Argentina President Cristina Fernández said that the dam and railway projects can help save the cost of transportation and logistics and promote Argentina's economic development. "I think China and Argentina has embarked on a new stage of strategic relationship," she said.

Observers said the infrastructure projects would strengthen China's status as Argentina’s top trade partner, especially the main destination for its abundant grain exports.

Those deals also open the door to more Chinese construction companies and investment to the resource-rich country that has made boosting its limited infrastructure a priority, said observers.

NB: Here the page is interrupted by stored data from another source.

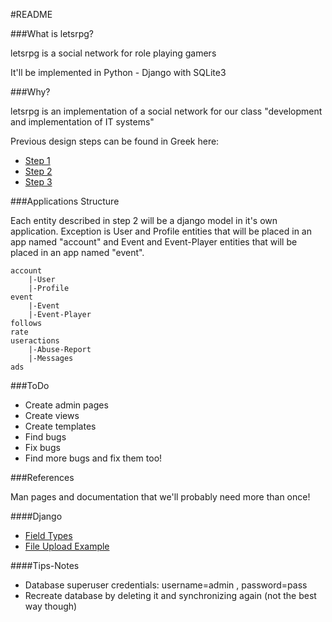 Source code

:#README

###What is letsrpg?

letsrpg is a social network for role playing gamers

It'll be implemented in Python - Django with SQLite3

###Why?

letsrpg is an implementation of a social network for our 
class "development and implementation of IT systems"

Previous design steps can be found in Greek here:

 * [Step 1](https://docs.google.com/document/pub?id=19oVeNSMEer0Vi1SrpXwtIwaFSB381k-fR4rb5g7CaS8)
 * [Step 2](https://docs.google.com/document/pub?id=1ZYNCbqMQXp1kzf2Il7msWlSiY6jq8_rYBEW0_DuSAvk)
 * [Step 3](https://docs.google.com/document/pub?id=1MIYySAnjli2_5XIazbda0aEzuMjaGtaQrRaPFD8ICWI)

###Applications Structure

Each entity described in step 2 will be a django model in it's own application.
Exception is User and Profile entities that will be placed in an app named "account"
and Event and Event-Player entities that will be placed in an app named "event".

	account
		|-User
		|-Profile
	event
		|-Event
		|-Event-Player
	follows
	rate
	useractions
		|-Abuse-Report
		|-Messages
	ads

###ToDo

 * Create admin pages
 * Create views
 * Create templates
 * Find bugs
 * Fix bugs
 * Find more bugs and fix them too!

###References

Man pages and documentation that we'll probably need more than once!

####Django

 * [Field Types](https://docs.djangoproject.com/en/dev/ref/models/fields/#field-types)
 * [File Upload Example](http://abing.gotdns.com/posts/2009/django-file-upload-handling-examples/)

####Tips-Notes

 * Database superuser credentials: username=admin , password=pass
 * Recreate database by deleting it and synchronizing again (not the best way though)

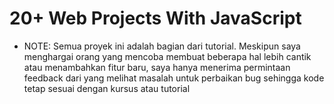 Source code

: # 20+ Web Projects With  JavaScript

* NOTE: Semua proyek ini adalah bagian dari tutorial. Meskipun saya menghargai orang yang mencoba membuat beberapa hal lebih cantik atau menambahkan fitur baru, saya hanya menerima permintaan feedback dari yang melihat masalah untuk perbaikan bug sehingga kode tetap sesuai dengan kursus atau tutorial

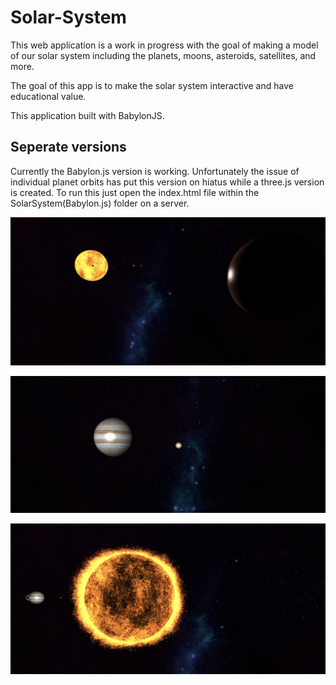 # Solar-System

This web application is a work in progress with the goal of making a model of our solar system including the planets, moons, asteroids, satellites, and more. 

The goal of this app is to make the solar system interactive and have educational value.

This application built with BabylonJS.

## Seperate versions

Currently the Babylon.js version is working. Unfortunately the issue of individual planet orbits has put this version on hiatus while a three.js version is created. To run this just open the index.html file within the SolarSystem(Babylon.js) folder on a server.



![Image description](https://github.com/JoeHancock1995/Solar-System/blob/master/assets/screenshot1.png)

![Image description](https://github.com/JoeHancock1995/Solar-System/blob/master/assets/screenshot2.png)

![Image description](https://github.com/JoeHancock1995/Solar-System/blob/master/assets/screenshot3.png)
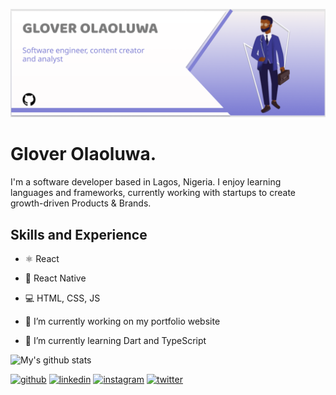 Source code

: ![Design and Development](https://github.com/copdev/copdev/blob/master/copdev2.png)
# Glover Olaoluwa.
I'm a software developer based in Lagos, Nigeria. I enjoy learning languages and frameworks, currently working with startups to create‍ growth-driven‍ Products & Brands.

## Skills and Experience

- ⚛ React
- 📱 React Native
- 💻 HTML, CSS, JS

- 🔭 I’m currently working on my portfolio website 
- 🌱 I’m currently learning Dart and TypeScript 

![My's github stats](https://github-readme-stats.vercel.app/api?username=copdev)



[<img src='https://cdn.jsdelivr.net/npm/simple-icons@3.0.1/icons/github.svg' alt='github' height='40'>](https://github.com/copdev)  [<img src='https://cdn.jsdelivr.net/npm/simple-icons@3.0.1/icons/linkedin.svg' alt='linkedin' height='40'>](https://www.linkedin.com/in/ola-glover-638755127/)  [<img src='https://cdn.jsdelivr.net/npm/simple-icons@3.0.1/icons/instagram.svg' alt='instagram' height='40'>](https://www.instagram.com/_itsglover/)  [<img src='https://cdn.jsdelivr.net/npm/simple-icons@3.0.1/icons/twitter.svg' alt='twitter' height='40'>](https://twitter.com/_itsglover)  






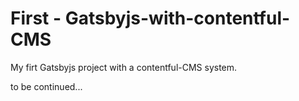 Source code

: # First - Gatsbyjs-with-contentful-CMS
My firt Gatsbyjs project with a contentful-CMS system.

to be continued...
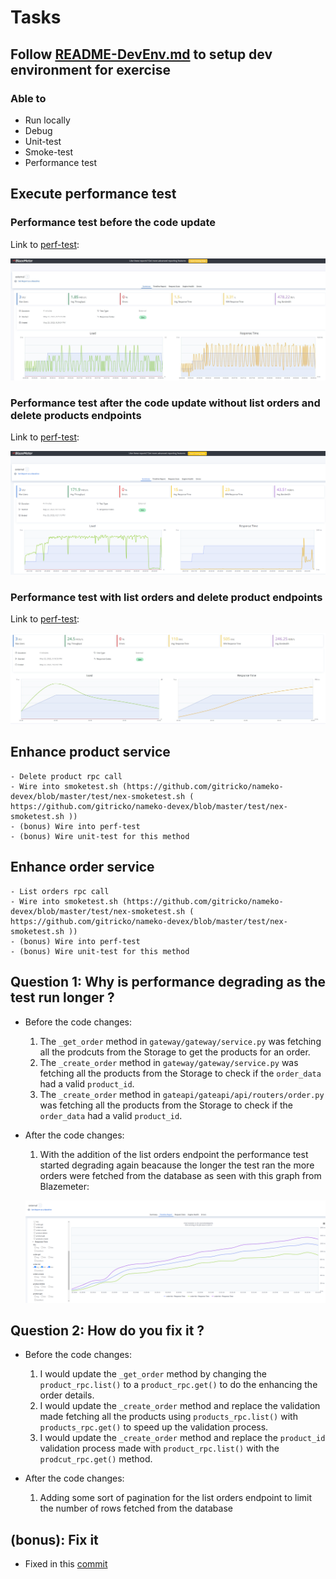 
# Tasks

## Follow [README-DevEnv.md](https://github.com/gitricko/nameko-devex/blob/master/README-DevEnv.md ( https://github.com/gitricko/nameko-devex/blob/master/README-DevEnv.md )) to setup dev environment for exercise

### Able to

  - Run locally
  - Debug
  - Unit-test
  - Smoke-test
  - Performance test

## Execute performance test

### Performance test before the code update

Link to [perf-test](https://a.blazemeter.com/app/?public-token=qDWvNTACjqncL05tpZ3ZKXngll3AEyEKXsV0Mxqt2AeCDWnnl6#/accounts/-1/workspaces/-1/projects/-1/sessions/r-ext-628ac65db66f0723310909/summary/summary):

![Before the code update](before_changes.jpg)

### Performance test after the code update without list orders and delete products endpoints

Link to [perf-test](https://a.blazemeter.com/app/?public-token=OpNzsXWaq2g740BZLo7EyiDLsSBUnI5fSQbJKjitmQzTM28yyz#/accounts/-1/workspaces/-1/projects/-1/sessions/r-ext-628ac476db832732028682/summary/summary):

![After the code update](after_changes1.png)

### Performance test with list orders and delete product endpoints

Link to [perf-test](https://a.blazemeter.com/app/?public-token=PaOatNG7HQYx9RSqxTHTZjAt54hCzhIVNM15zupxUgTLgcu3cI#/accounts/-1/workspaces/-1/projects/-1/sessions/r-ext-628ad2e1cd1e9985601732/summary/summary):

![After the addition of orders and delete product endpoints](after_changes2.jpg)


## Enhance product service
    - Delete product rpc call 
    - Wire into smoketest.sh (https://github.com/gitricko/nameko-devex/blob/master/test/nex-smoketest.sh ( https://github.com/gitricko/nameko-devex/blob/master/test/nex-smoketest.sh )) 
    - (bonus) Wire into perf-test 
    - (bonus) Wire unit-test for this method

## Enhance order service
    - List orders rpc call
    - Wire into smoketest.sh (https://github.com/gitricko/nameko-devex/blob/master/test/nex-smoketest.sh ( https://github.com/gitricko/nameko-devex/blob/master/test/nex-smoketest.sh )) 
    - (bonus) Wire into perf-test 
    - (bonus) Wire unit-test for this method

## Question 1: Why is performance degrading as the test run longer ?
  
  - Before the code changes:
    1. The `_get_order` method in `gateway/gateway/service.py` was fetching all the prodcuts from the Storage to get the products for an order.
    2. The `_create_order` method in `gateway/gateway/service.py` was fetching all the products from the Storage to check if the `order_data` had a valid `product_id`.
    3. The `_create_order` method in `gateapi/gateapi/api/routers/order.py` was fetching all the products from the Storage to check if the `order_data` had a valid `product_id`.

  - After the code changes:
    1. With the addition of the list orders endpoint the performance test started degrading again beacause the longer the test ran the more orders were fetched from the database as seen with this graph from Blazemeter:
  
    ![Orders list endpoints performance test](after_changes3.png)

## Question 2: How do you fix it ?
  - Before the code changes:
    1. I would update the `_get_order` method by changing the `product_rpc.list()` to a `product_rpc.get()` to do the enhancing the order details.
    2. I would update the `_create_order` method and replace the validation made fetching all the products using `products_rpc.list()` with `products_rpc.get()` to speed up the validation process.
    3. I would update the `_create_order` method and replace the `product_id` validation process made with `product_rpc.list()` with the `prodcut_rpc.get()` method.

  - After the code changes:
    1. Adding some sort of pagination for the list orders endpoint to limit the number of rows fetched from the database

## (bonus): Fix it
  - Fixed in this [commit](https://github.com/gian-lepear/nameko-devex/commit/d48b17abe0ca0e6e8469860bd66ecbac632acc89)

Zhang Yong, a researcher in Latin American studies at the Chinese Academy of Social Sciences, said Argentina is keen for greater cooperation with China, especially in infrastructure that has been a bottleneck for its economy.

The hydroelectric projects will allow Argentina to realize the goal of developing sustainable energy while China will provide attractive financial and labor support, said Zhang.

Xu Yicong, former Chinese ambassador to Argentina, said China's know-how could boost China's exports to Argentina and help the country improve living standards and vitalize the southern half of Argentina.

China will also be able to share its experiences in major projects with Argentina, which is good at building hydroelectric equipment, Xu added.

Hydroelectric dams currently account for about 30 percent of the power generated in Argentina and plans for 10 more have been drawn up.

Highlighting the complementariness between the two economies, Yin Hengmin, China's Ambassador to Argentina, called for increased trade in high added value products and cooperation in the design and production of high-tech products.

Bilateral trade reached $14.84 billion in 2013, up 2.8 percent from a year earlier.

China is Argentina's second-largest trade partner, and the leading destination for agro-product exports. It is also the third-largest source of investment, while Argentina is China's fifth-largest trade partner in Latin America and third-largest source of agro-product imports.